As always, the first thing I do when working with machine learning or deep learning projects is collecting all required data. Today, I am taking thousands of audio files from a Kaggle competition which you can download from this link: https://www.kaggle.com/c/freesound-audio-tagging/data. The dataset contains 41 classes in which each of those represents the name of a musical instrument such as cello, chime and clarinet. Actually there are also some other non-musical instrument sounds like telephone and fireworks in the dataset. However, here in my project I decided to choose only 5 musical instruments to be classified for simplicity.
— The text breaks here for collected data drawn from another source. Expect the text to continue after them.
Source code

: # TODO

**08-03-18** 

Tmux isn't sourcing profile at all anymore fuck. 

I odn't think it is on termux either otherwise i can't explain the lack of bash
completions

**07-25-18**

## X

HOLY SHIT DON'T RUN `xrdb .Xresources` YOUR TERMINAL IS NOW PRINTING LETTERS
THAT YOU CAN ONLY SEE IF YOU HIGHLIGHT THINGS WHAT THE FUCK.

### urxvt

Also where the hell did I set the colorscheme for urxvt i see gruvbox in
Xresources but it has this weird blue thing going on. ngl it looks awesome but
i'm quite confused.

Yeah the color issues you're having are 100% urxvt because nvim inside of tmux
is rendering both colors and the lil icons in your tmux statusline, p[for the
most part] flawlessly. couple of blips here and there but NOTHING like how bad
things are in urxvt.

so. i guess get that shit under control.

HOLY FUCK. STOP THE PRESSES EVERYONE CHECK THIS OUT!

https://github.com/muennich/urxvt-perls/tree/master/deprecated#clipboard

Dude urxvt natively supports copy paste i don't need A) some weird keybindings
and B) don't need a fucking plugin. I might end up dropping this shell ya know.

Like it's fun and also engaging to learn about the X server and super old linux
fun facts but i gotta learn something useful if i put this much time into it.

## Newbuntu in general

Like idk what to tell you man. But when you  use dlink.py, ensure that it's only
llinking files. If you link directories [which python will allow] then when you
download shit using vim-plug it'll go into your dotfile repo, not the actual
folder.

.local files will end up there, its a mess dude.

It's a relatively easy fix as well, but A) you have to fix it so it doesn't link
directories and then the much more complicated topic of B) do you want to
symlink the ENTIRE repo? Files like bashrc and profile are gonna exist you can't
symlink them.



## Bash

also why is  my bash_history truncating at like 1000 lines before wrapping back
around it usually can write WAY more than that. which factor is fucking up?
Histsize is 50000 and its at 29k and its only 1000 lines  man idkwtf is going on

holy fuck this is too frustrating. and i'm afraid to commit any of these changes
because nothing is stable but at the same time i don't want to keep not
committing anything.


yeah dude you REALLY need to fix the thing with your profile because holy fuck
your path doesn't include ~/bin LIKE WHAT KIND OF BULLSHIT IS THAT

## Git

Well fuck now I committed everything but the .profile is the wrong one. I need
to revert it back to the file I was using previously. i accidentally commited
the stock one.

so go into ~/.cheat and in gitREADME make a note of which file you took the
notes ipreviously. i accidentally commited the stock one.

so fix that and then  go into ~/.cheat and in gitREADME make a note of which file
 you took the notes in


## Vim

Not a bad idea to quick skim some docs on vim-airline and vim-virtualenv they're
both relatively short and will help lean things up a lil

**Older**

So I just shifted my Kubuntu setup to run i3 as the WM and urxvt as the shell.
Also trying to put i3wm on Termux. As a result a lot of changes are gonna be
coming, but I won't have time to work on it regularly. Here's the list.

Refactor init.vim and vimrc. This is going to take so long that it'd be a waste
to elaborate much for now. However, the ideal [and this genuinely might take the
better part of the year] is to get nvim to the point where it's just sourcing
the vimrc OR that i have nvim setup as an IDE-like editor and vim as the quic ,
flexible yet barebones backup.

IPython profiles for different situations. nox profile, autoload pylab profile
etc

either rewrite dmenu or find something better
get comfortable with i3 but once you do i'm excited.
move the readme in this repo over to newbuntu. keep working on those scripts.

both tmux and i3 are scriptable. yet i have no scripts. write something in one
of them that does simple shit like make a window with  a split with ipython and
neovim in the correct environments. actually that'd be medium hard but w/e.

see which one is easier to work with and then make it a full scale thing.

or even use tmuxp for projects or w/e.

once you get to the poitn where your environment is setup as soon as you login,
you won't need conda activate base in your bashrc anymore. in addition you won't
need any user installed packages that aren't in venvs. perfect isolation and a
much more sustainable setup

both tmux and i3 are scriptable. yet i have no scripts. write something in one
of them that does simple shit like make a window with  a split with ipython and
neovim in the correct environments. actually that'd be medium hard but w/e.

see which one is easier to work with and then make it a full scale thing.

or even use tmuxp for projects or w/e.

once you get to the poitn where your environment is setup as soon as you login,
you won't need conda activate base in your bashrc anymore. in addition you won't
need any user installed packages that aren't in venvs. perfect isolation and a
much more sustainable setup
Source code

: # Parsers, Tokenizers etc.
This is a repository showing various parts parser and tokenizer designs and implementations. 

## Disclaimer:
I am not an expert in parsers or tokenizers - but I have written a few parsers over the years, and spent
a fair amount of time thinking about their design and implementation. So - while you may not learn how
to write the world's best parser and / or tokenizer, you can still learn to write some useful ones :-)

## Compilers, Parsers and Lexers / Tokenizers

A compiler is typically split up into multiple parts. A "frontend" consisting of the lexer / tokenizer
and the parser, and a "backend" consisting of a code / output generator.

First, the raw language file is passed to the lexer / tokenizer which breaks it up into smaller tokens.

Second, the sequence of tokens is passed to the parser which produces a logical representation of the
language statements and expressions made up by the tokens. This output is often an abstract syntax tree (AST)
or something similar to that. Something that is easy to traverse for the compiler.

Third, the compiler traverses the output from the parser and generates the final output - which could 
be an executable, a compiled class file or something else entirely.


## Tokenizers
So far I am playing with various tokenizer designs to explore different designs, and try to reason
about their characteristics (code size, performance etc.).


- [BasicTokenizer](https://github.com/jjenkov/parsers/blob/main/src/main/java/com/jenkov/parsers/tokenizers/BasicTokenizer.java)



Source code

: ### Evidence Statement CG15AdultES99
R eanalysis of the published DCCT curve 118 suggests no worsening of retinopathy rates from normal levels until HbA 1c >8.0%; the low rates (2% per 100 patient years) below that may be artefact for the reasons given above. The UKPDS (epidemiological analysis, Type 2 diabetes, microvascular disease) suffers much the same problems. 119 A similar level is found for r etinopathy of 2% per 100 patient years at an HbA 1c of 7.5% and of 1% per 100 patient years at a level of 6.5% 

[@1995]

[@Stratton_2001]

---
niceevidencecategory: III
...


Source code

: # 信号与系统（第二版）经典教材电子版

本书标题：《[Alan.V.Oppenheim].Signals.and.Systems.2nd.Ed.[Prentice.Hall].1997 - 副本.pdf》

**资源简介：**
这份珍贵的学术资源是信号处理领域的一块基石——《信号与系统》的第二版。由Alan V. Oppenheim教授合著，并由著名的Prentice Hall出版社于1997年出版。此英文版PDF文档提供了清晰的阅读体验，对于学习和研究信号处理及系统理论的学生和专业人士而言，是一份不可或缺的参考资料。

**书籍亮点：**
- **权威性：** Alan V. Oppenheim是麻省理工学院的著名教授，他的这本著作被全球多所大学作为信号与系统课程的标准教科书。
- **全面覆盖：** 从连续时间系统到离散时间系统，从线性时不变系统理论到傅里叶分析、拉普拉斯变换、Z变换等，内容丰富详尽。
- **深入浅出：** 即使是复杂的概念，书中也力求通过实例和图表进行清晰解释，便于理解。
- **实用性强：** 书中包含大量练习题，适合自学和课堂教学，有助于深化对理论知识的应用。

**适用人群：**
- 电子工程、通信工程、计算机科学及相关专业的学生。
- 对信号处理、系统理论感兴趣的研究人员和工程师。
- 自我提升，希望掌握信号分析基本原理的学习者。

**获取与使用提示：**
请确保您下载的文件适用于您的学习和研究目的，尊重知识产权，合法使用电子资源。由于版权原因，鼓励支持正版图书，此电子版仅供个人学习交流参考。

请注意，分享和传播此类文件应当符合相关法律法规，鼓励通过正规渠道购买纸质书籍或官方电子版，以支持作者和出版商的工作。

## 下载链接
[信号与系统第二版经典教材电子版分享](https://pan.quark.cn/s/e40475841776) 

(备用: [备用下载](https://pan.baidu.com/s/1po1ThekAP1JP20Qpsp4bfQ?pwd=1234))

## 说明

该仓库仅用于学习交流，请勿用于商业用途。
Now let’s start with importing all required modules:
import numpy as np
import pandas as pd
import matplotlib.pyplot as plt
import seaborn as sns
from tqdm import tqdm
from python_speech_features import mfcc
from sklearn.preprocessing import LabelEncoder, OneHotEncoder
from sklearn.model_selection import train_test_split
from sklearn.metrics import confusion_matrix
from keras.layers import Conv2D, MaxPool2D, Flatten, Dense, Dropout
from keras.models import Sequential
Here I would like to highlight several imports that you probably might still not familiar with, those are: librosa, tqdm and mfcc. First, librosa is a Python module which I use to load all audio data. Next, tqdm is actually not very necessary, I just like to use it to display progress bar in a loop operation. Lastly, mfcc is a function coming with python_speech_features module which is very important to extract audio features to make those audio wave data more informative.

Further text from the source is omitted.